Eiko: It’s like a museum on wheels, much like the library on wheels in the Village. And also in the city you have ice-cream trucks. It’s the same idea that you deliver. The Whitney doesn’t need us anymore! Instead of being sad, we did this. In a sense, the Whitney was the beginning.
Koma: At the Whitney, we got 8,000 people or something.
Eiko: We got a lot of attention. But then the [idea of the] living installation was not born. Nobody was doing it yet. So we didn’t get very much attention from the visual art field; it was reviewed only by dance critics; the people in the museum were not doing this yet. It was kind of early for that scene, but now it’s a very big deal, especially at MoMA after Marina [Abramovic]. I think our instinct was always, “Let’s just do it ourselves.” So we created this thing, and I think that continued our interest in using our body as a part of the installation. From there we made When Nights Were Dark, which was very much an environment, and then we started going to Naked. It really gave us the way to think about not a beginning, middle and an end. Even at The Caravan Project in Chicago, people came and went.
Koma: Also, in doing this in The Caravan Project and also experiencing the Whitney, somehow I gained confidence that we can present our pieces without any music. Before, even in the theater, dancing without music, that was an effect. We could dance in silence. But here in a museum or in a public space, we are not using the music, but we have sound and noise. There is constant noise. We don’t need any sound effect. A Picasso painting, Van Gogh, they don’t need any music.
Eiko: This is really true. When we had silent pieces in the theater—Thirst [1985, their first longer piece performed in silence] or Passage [1989, performed to the sound of dripping water]—the silence was very intense because it was a constructed silence. In Chicago or anywhere, silence was not constructed—we just didn’t use any effect, which is very different. We could hear the people. It’s much less theatrical that way because you are not constructing the box. In the theater, silence is very constructed, so it’s a very intense period, whereas I think at the Whitney, one of our friends said, “Gosh, I never noticed, but this is the best way to see you because it’s not intense. People really don’t have a problem of coming or going in a museum setting. More so than when we were doing Breath at BAC [Baryshnikov Arts Center], which was a destination. It was rather intense silence there because I think it was kind of constructed in a way, and we actually played with the sound, but what Koma is probably saying is when you are really outside, or in the museum noise, we actually give away one of our skills.

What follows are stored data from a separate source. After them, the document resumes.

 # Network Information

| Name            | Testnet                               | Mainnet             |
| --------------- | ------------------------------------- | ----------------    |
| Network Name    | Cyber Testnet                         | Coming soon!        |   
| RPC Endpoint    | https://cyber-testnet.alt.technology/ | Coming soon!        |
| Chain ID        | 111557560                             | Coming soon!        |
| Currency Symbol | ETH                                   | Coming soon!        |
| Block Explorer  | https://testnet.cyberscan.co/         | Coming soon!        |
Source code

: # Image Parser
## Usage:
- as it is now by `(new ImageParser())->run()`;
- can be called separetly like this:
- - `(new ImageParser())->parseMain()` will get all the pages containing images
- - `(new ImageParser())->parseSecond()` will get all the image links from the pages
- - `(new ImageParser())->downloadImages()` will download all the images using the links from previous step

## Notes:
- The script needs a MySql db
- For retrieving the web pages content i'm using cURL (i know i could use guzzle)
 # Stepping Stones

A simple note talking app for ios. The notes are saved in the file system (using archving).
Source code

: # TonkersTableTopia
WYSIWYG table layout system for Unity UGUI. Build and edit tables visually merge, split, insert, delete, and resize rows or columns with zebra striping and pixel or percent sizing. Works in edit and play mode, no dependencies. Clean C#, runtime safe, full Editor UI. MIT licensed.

We’re not using our skills, which are to construct some kind of a sound effect to the constructed silence. And it’s funny, you know? Museum people want us to use sound.

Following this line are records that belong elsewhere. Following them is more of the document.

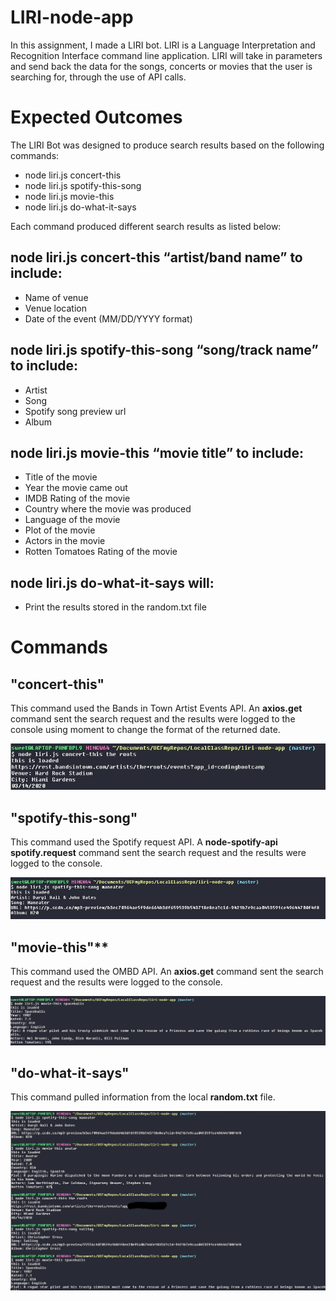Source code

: # LIRI-node-app

In this assignment, I made a LIRI bot. LIRI is a Language Interpretation and Recognition Interface command line application. LIRI will take in parameters and send back the data for the songs, concerts or movies that the user is searching for, through the use of API calls.

# Expected Outcomes

The LIRI Bot was designed to produce search results based on the following commands:

* node liri.js concert-this
* node liri.js spotify-this-song
* node liri.js movie-this
* node liri.js do-what-it-says

Each command produced different search results as listed below:

## node liri.js concert-this “artist/band name” to include:

* Name of venue
* Venue location
* Date of the event  (MM/DD/YYYY format)


## node liri.js spotify-this-song “song/track name” to include: 

* Artist
* Song
* Spotify song preview url
* Album

## node liri.js movie-this “movie title” to include:

* Title of the movie
* Year the movie came out
* IMDB Rating of the movie
* Country where the movie was produced
* Language of the movie
* Plot of the movie
* Actors in the movie
* Rotten Tomatoes Rating of the movie

## node liri.js do-what-it-says will:

* Print the results stored in the random.txt file 


# Commands

## "concert-this"
This command used the Bands in Town Artist Events API. An **axios.get** command sent the search request and the results were logged to the console using moment to change the format of the returned date.

![Image of concert-this](./assets/images/concert-image.jpg)

## "spotify-this-song"
This command used the Spotify request API. A **node-spotify-api spotify.request** command sent the search request and the results were logged to the console.

![Image of spotify-this-song](./assets/images/spotify-image.jpg)
  
  
## "movie-this"**
This command used the OMBD API. An **axios.get** command sent the search request and the results were logged to the console.

![Image of movie-this](./assets/images/movie-image.jpg)


## "do-what-it-says"
This command pulled information from the local **random.txt** file.

![Image of all commands](./assets/images/altogether%20.jpg)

Time Out New York: Will you at MoMA?
Eiko:
I don’t think we have made our final judgment on this. I think the reason they want us to use the sound is that they are very used to having performance now.
Koma: Also video installation, Eiko. They usually use a lot of sound.
Eiko: You’re absolutely right. Museums used to be a very quiet place. Now you hear the video installation sound in the next gallery. I find it not fair to the artists. That’s the reason we said to the Whitney, “No, we don’t want to make our sound to accompany Georgia O’Keeffe’s painting.” [Laughs]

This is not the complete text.